**REQUIRED WORK**. Wherever "with" appears in a line of the listing, report that line.

┏━━

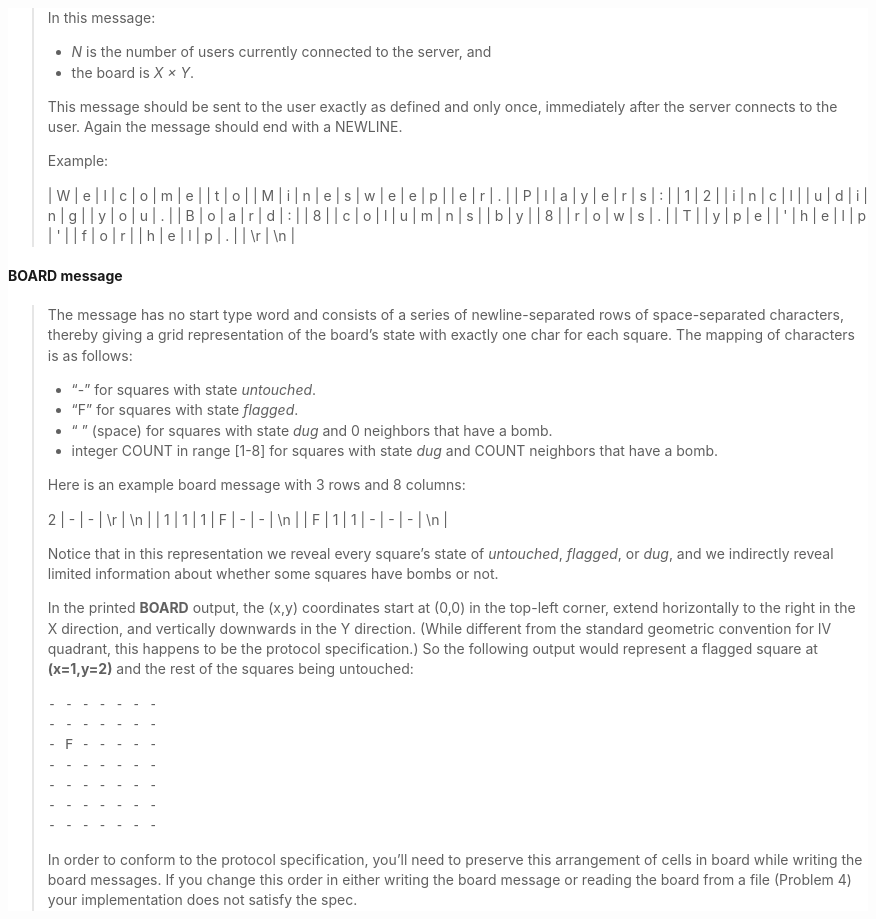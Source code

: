> In this message:
> 
> *   _N_ is the number of users currently connected to the server, and
> *   the board is _X × Y_.
> 
> This message should be sent to the user exactly as defined and only once, immediately after the server connects to the user. Again the message should end with a NEWLINE.
> 
> Example:
> 
> | W | e | l | c | o | m | e |  | t | o |  | M | i | n | e | s | w | e | e | p |
> | e | r | . |  | P | l | a | y | e | r | s | : |  | 1 | 2 |  | i | n | c | l |
> | u | d | i | n | g |  | y | o | u | . |  | B | o | a | r | d | : |  | 8 |
> | c | o | l | u | m | n | s |  | b | y |  | 8 |  | r | o | w | s | . |  | T |
> | y | p | e |  | ' | h | e | l | p | ' |  | f | o | r |  | h | e | l | p | . |
> | \r | \n |

#### BOARD message

> The message has no start type word and consists of a series of newline-separated rows of space-separated characters, thereby giving a grid representation of the board’s state with exactly one char for each square. The mapping of characters is as follows:
> 
> *   “-” for squares with state _untouched_.
> *   “F” for squares with state _flagged_.
> *   “ ” (space) for squares with state _dug_ and 0 neighbors that have a bomb.
> *   integer COUNT in range [1-8] for squares with state _dug_ and COUNT neighbors that have a bomb.
> 
> Here is an example board message with 3 rows and 8 columns:
> 
>  2 | - | - | \r | \n |
> | 1 | 1 | 1 | F | - | - | \n |
> | F | 1 | 1 | - | - | - | \n |
> 
> Notice that in this representation we reveal every square’s state of _untouched_, _flagged_, or _dug_, and we indirectly reveal limited information about whether some squares have bombs or not.
> 
> In the printed **BOARD** output, the (x,y) coordinates start at (0,0) in the top-left corner, extend horizontally to the right in the X direction, and vertically downwards in the Y direction. (While different from the standard geometric convention for IV quadrant, this happens to be the protocol specification.) So the following output would represent a flagged square at **(x=1,y=2)** and the rest of the squares being untouched:
> 
> <pre class="no-markdown pull-left">- - - - - - -
> - - - - - - -
> - F - - - - -
> - - - - - - -
> - - - - - - -
> - - - - - - -
> - - - - - - -
> </pre>
> 
> In order to conform to the protocol specification, you’ll need to preserve this arrangement of cells in board while writing the board messages. If you change this order in either writing the board message or reading the board from a file (Problem 4) your implementation does not satisfy the spec.
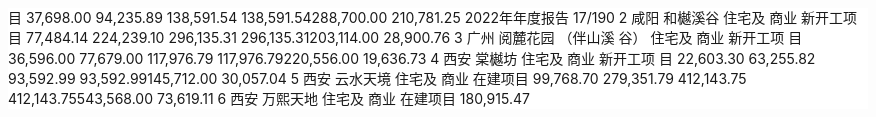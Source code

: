目
37,698.00
94,235.89
138,591.54
138,591.54288,700.00
210,781.25
2022年年度报告
17/190
2
咸阳
和樾溪谷
住宅及
商业
新开工项
目
77,484.14
224,239.10
296,135.31
296,135.31203,114.00
28,900.76
3
广州
阅麓花园
（伴山溪
谷）
住宅及
商业
新开工项
目
36,596.00
77,679.00
117,976.79
117,976.79220,556.00
19,636.73
4
西安
棠樾坊
住宅及
商业
新开工项
目
22,603.30
63,255.82
93,592.99
93,592.99145,712.00
30,057.04
5
西安
云水天境
住宅及
商业
在建项目
99,768.70
279,351.79
412,143.75
412,143.75543,568.00
73,619.11
6
西安
万熙天地
住宅及
商业
在建项目
180,915.47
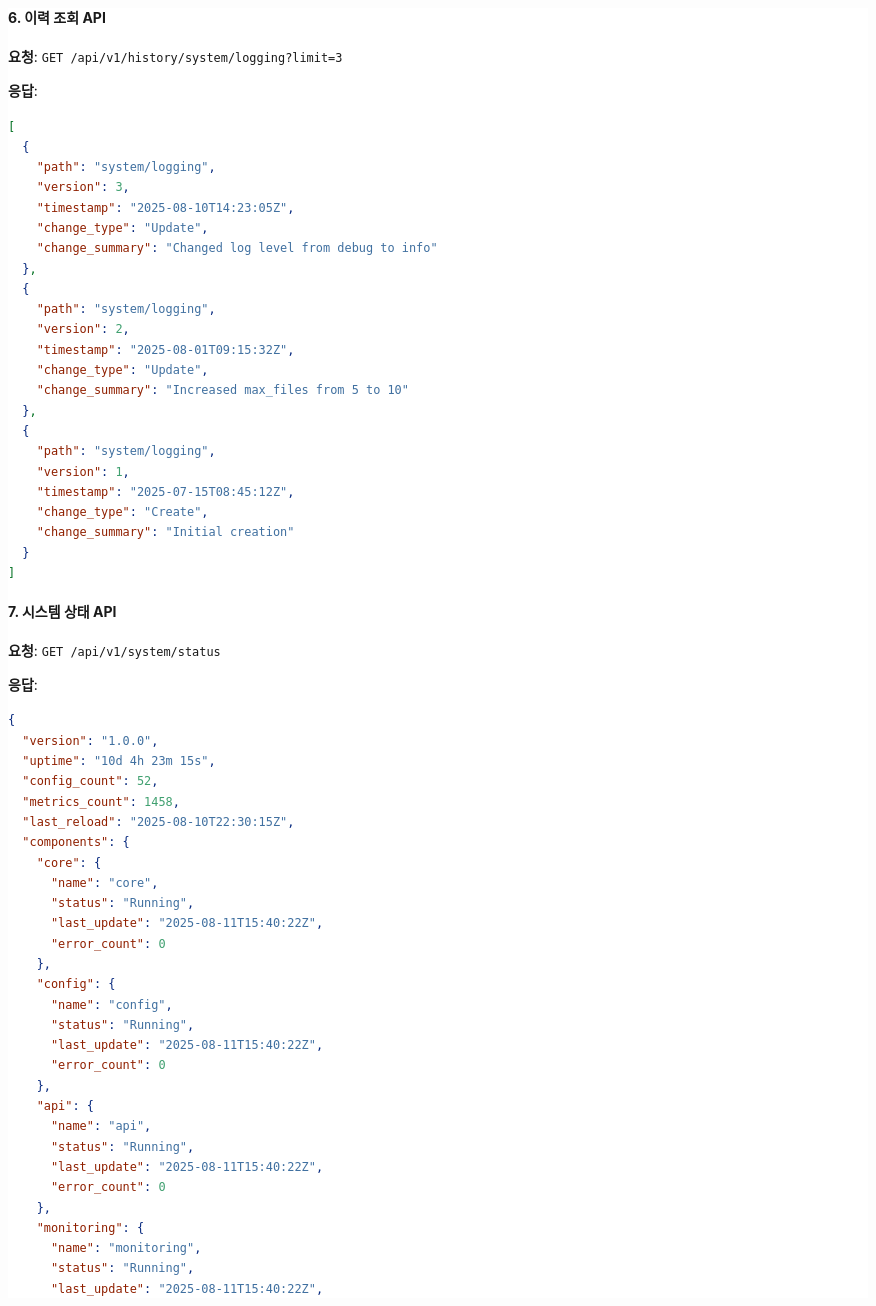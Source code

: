 #### 6. 이력 조회 API

**요청**: `GET /api/v1/history/system/logging?limit=3`

**응답**:
```json
[
  {
    "path": "system/logging",
    "version": 3,
    "timestamp": "2025-08-10T14:23:05Z",
    "change_type": "Update",
    "change_summary": "Changed log level from debug to info"
  },
  {
    "path": "system/logging",
    "version": 2,
    "timestamp": "2025-08-01T09:15:32Z",
    "change_type": "Update",
    "change_summary": "Increased max_files from 5 to 10"
  },
  {
    "path": "system/logging",
    "version": 1,
    "timestamp": "2025-07-15T08:45:12Z",
    "change_type": "Create",
    "change_summary": "Initial creation"
  }
]
```

#### 7. 시스템 상태 API

**요청**: `GET /api/v1/system/status`

**응답**:
```json
{
  "version": "1.0.0",
  "uptime": "10d 4h 23m 15s",
  "config_count": 52,
  "metrics_count": 1458,
  "last_reload": "2025-08-10T22:30:15Z",
  "components": {
    "core": {
      "name": "core",
      "status": "Running",
      "last_update": "2025-08-11T15:40:22Z",
      "error_count": 0
    },
    "config": {
      "name": "config",
      "status": "Running",
      "last_update": "2025-08-11T15:40:22Z", 
      "error_count": 0
    },
    "api": {
      "name": "api",
      "status": "Running",
      "last_update": "2025-08-11T15:40:22Z",
      "error_count": 0
    },
    "monitoring": {
      "name": "monitoring",
      "status": "Running",
      "last_update": "2025-08-11T15:40:22Z",
```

┗━━

**ANSWER**.
> This message should be sent to the user exactly as defined and only once, immediately after the server connects to the user. Again the message should end with a NEWLINE.
> The message has no start type word and consists of a series of newline-separated rows of space-separated characters, thereby giving a grid representation of the board’s state with exactly one char for each square. The mapping of characters is as follows:
> *   “-” for squares with state _untouched_.
> *   “F” for squares with state _flagged_.
> *   “ ” (space) for squares with state _dug_ and 0 neighbors that have a bomb.
> *   integer COUNT in range [1-8] for squares with state _dug_ and COUNT neighbors that have a bomb.
> Here is an example board message with 3 rows and 8 columns:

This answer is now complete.